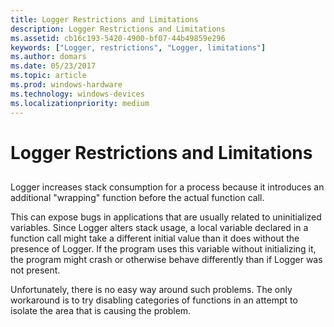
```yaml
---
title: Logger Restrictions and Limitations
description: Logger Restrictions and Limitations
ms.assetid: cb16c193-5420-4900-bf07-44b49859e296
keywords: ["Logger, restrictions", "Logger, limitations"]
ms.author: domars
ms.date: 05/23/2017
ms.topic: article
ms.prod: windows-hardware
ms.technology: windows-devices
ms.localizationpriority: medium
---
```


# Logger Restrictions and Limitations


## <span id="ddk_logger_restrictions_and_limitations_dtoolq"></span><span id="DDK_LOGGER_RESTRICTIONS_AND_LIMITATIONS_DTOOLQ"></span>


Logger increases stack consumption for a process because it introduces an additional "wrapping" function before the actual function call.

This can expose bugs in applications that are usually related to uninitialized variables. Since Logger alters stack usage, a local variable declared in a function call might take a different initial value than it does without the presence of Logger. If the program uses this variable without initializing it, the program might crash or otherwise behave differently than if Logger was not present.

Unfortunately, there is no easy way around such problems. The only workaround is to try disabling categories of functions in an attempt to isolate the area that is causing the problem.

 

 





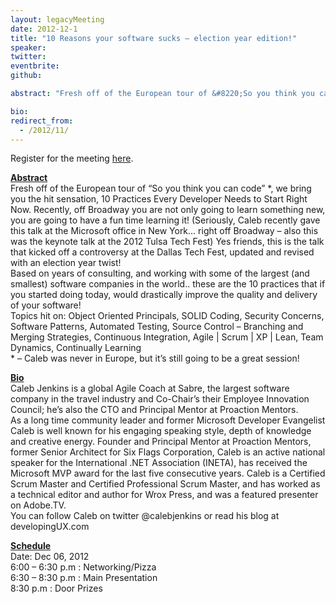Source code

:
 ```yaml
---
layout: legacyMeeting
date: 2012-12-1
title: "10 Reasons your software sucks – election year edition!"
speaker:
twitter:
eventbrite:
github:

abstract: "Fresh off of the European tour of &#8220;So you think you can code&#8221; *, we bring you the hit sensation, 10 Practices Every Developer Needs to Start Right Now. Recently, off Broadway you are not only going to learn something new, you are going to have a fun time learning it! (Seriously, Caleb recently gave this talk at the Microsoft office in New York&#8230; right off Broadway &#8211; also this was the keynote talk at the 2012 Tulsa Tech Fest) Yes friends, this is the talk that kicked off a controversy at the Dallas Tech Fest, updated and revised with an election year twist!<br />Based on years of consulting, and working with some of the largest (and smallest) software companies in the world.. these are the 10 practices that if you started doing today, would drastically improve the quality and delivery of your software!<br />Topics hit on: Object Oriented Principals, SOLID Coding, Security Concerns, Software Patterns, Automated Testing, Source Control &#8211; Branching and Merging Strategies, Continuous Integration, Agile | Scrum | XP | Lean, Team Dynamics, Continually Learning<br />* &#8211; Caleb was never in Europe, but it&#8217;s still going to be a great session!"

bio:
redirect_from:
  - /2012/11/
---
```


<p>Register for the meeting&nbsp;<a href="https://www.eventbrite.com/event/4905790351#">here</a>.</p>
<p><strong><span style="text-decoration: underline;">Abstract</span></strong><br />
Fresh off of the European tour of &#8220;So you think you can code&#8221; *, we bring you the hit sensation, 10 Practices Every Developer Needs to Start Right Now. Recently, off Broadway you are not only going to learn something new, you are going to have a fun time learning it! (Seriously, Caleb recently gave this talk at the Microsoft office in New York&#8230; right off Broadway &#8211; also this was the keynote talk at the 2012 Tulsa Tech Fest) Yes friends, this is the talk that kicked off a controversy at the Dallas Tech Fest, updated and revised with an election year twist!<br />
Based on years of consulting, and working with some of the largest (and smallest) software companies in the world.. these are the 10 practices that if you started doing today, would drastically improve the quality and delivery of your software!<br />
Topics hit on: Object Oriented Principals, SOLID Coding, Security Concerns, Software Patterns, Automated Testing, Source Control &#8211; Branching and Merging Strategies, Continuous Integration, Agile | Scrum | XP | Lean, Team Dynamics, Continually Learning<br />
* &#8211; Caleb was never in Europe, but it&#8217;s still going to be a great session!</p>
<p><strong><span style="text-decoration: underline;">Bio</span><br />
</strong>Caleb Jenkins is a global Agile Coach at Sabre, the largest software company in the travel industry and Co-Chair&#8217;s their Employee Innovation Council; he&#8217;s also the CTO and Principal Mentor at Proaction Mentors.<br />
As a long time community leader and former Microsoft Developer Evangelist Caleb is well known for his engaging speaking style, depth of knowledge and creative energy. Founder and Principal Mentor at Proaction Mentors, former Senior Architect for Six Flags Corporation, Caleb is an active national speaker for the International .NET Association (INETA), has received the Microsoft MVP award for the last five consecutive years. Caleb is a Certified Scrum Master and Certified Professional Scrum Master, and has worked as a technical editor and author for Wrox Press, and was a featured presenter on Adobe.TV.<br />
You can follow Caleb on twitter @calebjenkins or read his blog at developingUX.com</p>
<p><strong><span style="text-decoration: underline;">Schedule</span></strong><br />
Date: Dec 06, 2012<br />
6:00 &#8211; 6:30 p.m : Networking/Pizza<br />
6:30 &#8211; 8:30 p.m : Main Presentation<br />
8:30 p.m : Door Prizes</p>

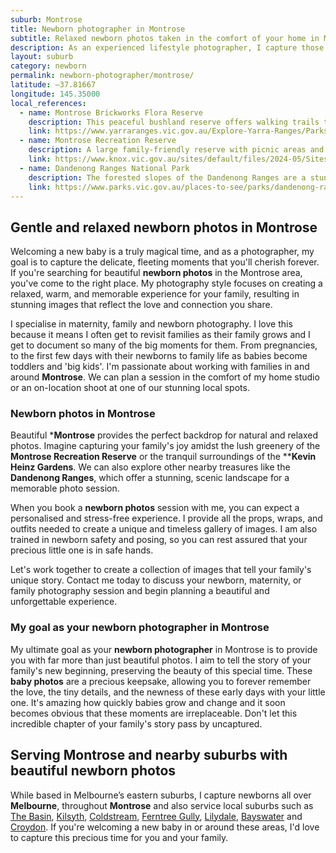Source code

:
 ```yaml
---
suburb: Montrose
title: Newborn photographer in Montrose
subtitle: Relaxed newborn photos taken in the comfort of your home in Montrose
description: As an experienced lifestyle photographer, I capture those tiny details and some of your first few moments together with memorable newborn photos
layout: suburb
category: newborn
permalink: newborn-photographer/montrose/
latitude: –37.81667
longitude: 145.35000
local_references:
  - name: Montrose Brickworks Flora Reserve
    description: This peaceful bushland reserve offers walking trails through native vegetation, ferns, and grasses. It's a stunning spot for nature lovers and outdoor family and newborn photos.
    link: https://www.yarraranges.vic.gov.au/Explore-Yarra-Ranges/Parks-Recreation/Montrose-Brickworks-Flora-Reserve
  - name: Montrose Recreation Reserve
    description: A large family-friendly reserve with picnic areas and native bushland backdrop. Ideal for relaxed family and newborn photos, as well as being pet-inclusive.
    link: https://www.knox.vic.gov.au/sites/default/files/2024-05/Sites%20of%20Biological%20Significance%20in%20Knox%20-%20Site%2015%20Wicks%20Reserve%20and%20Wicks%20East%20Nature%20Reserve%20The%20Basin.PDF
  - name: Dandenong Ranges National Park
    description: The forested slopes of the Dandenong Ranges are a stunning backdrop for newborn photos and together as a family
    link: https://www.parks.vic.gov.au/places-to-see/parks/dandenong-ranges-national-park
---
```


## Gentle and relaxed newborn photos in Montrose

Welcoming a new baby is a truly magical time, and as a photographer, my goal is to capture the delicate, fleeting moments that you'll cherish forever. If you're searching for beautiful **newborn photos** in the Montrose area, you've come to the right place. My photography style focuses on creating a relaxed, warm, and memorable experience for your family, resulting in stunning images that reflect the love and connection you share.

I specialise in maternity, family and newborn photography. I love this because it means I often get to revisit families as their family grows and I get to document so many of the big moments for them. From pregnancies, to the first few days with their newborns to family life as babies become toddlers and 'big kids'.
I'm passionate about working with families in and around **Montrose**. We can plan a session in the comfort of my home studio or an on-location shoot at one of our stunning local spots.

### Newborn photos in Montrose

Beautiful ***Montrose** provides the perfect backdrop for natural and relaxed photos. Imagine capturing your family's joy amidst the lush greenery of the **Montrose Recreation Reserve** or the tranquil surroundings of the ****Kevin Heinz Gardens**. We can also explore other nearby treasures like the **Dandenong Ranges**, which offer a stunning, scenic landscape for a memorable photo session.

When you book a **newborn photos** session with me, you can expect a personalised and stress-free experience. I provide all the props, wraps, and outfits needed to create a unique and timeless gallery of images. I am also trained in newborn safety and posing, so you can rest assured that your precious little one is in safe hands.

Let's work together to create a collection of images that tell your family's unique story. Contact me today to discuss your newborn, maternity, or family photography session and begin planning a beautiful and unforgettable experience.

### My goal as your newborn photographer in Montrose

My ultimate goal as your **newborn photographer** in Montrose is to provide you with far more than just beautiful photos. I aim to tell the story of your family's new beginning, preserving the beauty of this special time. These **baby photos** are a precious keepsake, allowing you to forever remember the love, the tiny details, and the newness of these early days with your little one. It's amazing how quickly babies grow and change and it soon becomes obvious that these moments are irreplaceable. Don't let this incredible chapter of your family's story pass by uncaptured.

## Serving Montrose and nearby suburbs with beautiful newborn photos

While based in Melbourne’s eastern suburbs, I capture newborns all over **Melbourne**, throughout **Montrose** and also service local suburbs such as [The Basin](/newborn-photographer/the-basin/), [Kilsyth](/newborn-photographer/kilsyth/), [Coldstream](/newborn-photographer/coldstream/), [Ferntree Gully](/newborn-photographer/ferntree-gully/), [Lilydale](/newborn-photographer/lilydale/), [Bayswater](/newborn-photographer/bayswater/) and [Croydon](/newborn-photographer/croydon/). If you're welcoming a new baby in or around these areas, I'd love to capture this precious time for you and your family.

REQUIRED WORK
Work out how many lines of the records contain "Strategies", and reply with the number alone.

RESULT BELOW
2